Il declino inarrestabile della Coca Cola. Gli italiani non trovano più indispensabili le bollicine…
Che succede alla Coca Cola, la bevanda un tempo simbolo odiato del capitalismo col marchio Usa e dopo zuccherosa tentazione cui è stata addebitata la tendenza all’obesità dell’Occidente industrializzato? Succede – come “strillava” oggi Repubblica in prima pagina – che le vendite in Italia sono contrassegnate dalla freccina che segna discesa. E non solo in Italia. Anche in Austria, Irlanda, Grecia e Svizzera le bollicine hanno meno clienti. E la prima conseguenza di questa disaffezione per la bibita di Atlanta è che chiuderà lo stabilimento di Gaglianico (Biella) che dal 1995 fa capo alla Hbc, la società greca che imbottiglia Coca Cola su suolo italiano (90 dipendenti rischiano presto, così, di finire a spasso). Solo colpa dell’austerity? Gli strateghi del marketing indicano anche altre cause, tra le quali l’attenzione crescente del pubblico dei giovani consumatori per le energy drink tipo Red Bull. Bevande su cui le associazioni dei consumatori da tempo consigliano di tenere alto il livello di guardia: la quantità di caffeina presente in questi drink, infatti, copre spesso quasi tutta la dose giornaliera accettabile per un adolescente, dando così effetti indesiderati, come la tachicardia.
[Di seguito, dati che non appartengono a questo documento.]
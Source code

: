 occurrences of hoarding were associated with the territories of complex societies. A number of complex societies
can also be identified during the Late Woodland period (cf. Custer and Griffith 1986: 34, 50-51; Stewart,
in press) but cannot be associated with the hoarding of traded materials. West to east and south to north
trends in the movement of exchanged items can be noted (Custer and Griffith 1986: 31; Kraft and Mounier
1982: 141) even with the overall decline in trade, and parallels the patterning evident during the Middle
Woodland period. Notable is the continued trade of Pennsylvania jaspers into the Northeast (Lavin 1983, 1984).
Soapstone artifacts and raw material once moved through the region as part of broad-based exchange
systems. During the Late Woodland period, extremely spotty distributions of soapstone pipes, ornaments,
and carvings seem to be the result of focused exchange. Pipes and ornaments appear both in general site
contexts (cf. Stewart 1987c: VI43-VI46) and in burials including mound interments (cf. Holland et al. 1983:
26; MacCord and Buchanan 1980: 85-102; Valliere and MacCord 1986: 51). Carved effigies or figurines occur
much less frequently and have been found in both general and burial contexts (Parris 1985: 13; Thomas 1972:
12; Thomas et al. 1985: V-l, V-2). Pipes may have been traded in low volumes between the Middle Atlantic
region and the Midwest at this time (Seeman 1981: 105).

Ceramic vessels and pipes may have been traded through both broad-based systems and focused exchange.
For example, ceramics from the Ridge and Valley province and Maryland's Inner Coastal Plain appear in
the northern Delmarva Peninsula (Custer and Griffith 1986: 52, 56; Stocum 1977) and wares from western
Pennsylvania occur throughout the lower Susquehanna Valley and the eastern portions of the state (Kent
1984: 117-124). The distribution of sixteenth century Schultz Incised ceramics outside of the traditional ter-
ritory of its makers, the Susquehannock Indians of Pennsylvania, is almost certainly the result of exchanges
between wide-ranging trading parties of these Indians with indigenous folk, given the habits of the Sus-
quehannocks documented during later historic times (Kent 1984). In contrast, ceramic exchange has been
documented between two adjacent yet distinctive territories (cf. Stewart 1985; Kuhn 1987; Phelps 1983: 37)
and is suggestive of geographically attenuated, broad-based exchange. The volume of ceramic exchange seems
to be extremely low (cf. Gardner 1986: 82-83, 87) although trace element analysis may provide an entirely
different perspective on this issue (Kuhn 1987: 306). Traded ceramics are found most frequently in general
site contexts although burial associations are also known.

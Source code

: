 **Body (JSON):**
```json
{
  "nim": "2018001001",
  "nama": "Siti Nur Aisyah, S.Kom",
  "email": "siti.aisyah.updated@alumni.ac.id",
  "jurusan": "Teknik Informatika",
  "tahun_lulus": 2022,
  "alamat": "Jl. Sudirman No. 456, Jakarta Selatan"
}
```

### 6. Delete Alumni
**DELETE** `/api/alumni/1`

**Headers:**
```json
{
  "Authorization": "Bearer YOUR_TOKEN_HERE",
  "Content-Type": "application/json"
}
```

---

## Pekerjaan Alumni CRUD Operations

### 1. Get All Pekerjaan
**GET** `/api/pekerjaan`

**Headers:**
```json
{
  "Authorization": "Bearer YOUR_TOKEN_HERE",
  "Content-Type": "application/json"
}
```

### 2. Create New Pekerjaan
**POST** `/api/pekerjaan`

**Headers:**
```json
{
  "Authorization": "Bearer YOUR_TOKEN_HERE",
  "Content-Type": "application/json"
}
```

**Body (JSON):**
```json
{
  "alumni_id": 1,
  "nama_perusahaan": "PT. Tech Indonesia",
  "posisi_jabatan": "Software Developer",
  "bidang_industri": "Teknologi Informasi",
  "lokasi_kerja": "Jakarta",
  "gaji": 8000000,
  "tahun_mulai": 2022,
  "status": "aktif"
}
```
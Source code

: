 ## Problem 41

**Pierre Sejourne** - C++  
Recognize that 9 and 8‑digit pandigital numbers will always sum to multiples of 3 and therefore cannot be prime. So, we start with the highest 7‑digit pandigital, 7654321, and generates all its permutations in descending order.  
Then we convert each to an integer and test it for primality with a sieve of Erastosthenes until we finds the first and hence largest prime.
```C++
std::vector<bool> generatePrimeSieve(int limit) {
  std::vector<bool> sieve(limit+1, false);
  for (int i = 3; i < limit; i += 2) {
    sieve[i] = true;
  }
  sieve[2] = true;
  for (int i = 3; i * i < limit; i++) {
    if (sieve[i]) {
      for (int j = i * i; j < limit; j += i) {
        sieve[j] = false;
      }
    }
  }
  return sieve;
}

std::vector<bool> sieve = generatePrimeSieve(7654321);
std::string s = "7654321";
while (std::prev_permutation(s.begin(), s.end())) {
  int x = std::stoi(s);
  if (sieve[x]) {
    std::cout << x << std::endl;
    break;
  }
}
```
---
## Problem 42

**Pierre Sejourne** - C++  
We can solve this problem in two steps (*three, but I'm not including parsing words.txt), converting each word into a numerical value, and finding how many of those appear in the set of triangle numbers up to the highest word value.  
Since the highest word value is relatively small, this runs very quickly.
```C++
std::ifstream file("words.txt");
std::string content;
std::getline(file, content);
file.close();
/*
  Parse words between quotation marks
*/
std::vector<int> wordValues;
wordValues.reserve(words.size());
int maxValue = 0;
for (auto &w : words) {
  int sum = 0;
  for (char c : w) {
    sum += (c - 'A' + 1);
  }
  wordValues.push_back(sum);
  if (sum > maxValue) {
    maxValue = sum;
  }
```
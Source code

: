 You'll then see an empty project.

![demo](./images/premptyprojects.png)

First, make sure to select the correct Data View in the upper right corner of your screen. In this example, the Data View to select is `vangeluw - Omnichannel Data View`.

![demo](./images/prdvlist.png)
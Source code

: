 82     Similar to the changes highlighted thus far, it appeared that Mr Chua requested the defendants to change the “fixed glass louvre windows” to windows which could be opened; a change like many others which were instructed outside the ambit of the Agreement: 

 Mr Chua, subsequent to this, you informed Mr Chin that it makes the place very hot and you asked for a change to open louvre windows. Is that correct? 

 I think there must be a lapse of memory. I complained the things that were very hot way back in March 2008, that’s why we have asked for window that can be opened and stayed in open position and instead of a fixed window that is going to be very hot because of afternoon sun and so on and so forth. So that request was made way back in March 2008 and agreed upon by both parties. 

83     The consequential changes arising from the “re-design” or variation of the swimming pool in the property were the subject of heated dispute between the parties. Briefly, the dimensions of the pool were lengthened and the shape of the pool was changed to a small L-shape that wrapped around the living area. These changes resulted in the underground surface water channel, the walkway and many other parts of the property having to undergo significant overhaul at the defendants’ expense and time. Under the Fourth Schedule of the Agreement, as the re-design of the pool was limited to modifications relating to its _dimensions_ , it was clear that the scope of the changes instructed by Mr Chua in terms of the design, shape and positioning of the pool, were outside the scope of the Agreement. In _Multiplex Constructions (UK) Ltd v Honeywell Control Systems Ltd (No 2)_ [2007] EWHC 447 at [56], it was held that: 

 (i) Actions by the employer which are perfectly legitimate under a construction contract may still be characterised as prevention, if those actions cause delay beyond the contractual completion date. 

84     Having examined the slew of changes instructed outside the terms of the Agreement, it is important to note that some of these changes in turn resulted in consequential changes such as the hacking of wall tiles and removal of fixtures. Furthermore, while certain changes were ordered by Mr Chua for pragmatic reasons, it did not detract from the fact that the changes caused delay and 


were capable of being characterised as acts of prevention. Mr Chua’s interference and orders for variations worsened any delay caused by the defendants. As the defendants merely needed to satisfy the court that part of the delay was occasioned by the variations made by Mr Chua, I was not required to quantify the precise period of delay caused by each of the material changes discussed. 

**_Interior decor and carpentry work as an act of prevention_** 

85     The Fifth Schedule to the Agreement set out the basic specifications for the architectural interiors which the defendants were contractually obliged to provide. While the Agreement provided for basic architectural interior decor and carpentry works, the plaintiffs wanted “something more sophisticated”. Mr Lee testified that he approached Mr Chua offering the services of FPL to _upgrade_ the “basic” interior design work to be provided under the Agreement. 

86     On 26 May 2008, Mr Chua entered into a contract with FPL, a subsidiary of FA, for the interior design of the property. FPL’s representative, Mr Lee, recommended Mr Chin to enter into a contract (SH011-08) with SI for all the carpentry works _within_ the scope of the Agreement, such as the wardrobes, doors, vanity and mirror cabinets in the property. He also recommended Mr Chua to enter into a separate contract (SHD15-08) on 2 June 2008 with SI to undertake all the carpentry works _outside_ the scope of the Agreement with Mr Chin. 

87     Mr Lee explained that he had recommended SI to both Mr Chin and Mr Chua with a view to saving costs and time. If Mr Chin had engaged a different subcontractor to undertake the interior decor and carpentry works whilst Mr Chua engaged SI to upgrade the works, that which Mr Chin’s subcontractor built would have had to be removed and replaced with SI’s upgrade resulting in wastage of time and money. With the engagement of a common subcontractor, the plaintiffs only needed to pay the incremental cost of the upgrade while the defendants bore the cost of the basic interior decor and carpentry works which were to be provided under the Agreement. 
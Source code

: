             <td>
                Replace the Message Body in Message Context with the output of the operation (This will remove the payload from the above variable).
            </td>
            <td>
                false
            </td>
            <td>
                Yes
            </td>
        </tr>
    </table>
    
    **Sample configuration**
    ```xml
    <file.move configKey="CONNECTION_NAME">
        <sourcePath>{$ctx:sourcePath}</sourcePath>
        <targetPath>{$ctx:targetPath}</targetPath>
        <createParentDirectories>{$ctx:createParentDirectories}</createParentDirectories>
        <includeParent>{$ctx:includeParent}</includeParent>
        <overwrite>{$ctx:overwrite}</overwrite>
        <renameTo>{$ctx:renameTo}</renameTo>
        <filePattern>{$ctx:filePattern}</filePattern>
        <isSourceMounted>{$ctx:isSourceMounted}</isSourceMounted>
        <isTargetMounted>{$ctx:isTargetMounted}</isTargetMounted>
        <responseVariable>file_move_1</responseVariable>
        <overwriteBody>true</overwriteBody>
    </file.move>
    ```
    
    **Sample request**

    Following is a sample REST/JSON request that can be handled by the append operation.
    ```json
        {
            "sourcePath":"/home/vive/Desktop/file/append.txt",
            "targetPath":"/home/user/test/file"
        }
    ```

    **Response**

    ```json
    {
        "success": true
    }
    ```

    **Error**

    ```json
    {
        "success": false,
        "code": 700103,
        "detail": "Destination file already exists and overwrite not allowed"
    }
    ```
Tra le altre cause da non trascurare c’è la riscoperta di vino e birra come bevande più adatte a soddisfare gusti personalizzati e variegati. Il consumo di vino non è però esente da contrazioni importanti: gli italiani consumano 37,2 litri pro capite l’anno (cinque anni fa la soglia era superiore ai 40 litri). In compenso l’export è più che promettente e guarda a mercati tutti da conquistare come quello cinese e brasiliano. Per quanto riguarda la birra, infine, il consumo è di 29 litri procapite (al di sotto della media europea che è di 72 litri) ma di sicuro è un trend in crescita. Altro campanello d’allarme per il marchio Coca Cola.